[[ DATA FOR REVIEW, beginning ]]

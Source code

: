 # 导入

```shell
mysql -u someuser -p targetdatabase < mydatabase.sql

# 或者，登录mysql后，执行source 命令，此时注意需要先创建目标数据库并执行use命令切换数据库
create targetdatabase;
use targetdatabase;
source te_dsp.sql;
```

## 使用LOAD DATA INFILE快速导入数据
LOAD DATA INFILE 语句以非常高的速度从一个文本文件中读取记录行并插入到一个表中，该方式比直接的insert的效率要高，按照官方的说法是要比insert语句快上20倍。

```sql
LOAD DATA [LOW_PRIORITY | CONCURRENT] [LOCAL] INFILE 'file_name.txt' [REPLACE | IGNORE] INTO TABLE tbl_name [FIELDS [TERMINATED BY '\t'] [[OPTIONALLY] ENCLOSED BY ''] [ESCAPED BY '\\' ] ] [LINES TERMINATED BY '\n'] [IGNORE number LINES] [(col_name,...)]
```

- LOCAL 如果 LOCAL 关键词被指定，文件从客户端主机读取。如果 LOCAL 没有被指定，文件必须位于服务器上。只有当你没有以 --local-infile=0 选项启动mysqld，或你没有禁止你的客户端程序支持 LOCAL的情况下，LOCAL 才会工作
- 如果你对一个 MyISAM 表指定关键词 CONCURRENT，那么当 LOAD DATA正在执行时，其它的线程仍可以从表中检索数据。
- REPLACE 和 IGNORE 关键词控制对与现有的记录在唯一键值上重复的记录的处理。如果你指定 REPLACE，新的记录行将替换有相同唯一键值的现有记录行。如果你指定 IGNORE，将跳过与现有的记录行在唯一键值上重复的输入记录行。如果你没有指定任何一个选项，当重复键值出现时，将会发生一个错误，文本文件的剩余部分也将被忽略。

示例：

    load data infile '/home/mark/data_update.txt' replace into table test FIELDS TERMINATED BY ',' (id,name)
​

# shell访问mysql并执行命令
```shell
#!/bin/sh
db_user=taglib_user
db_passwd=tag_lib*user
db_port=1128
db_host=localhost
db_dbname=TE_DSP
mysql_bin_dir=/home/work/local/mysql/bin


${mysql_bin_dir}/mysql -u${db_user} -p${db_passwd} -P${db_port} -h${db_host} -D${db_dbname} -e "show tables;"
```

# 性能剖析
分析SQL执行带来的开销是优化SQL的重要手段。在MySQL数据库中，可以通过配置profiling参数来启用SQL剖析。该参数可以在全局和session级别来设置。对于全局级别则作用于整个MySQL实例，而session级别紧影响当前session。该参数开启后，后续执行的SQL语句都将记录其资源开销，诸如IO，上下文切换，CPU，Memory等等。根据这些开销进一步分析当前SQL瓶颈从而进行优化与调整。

[[ DATA FOR REVIEW, end ]]

ASSIGNED TASK: Keep only those lines of the records that hold "targetdatabase", and return them.

SOLUTION TO THIS PROBLEM:
mysql -u someuser -p targetdatabase < mydatabase.sql
create targetdatabase;
use targetdatabase;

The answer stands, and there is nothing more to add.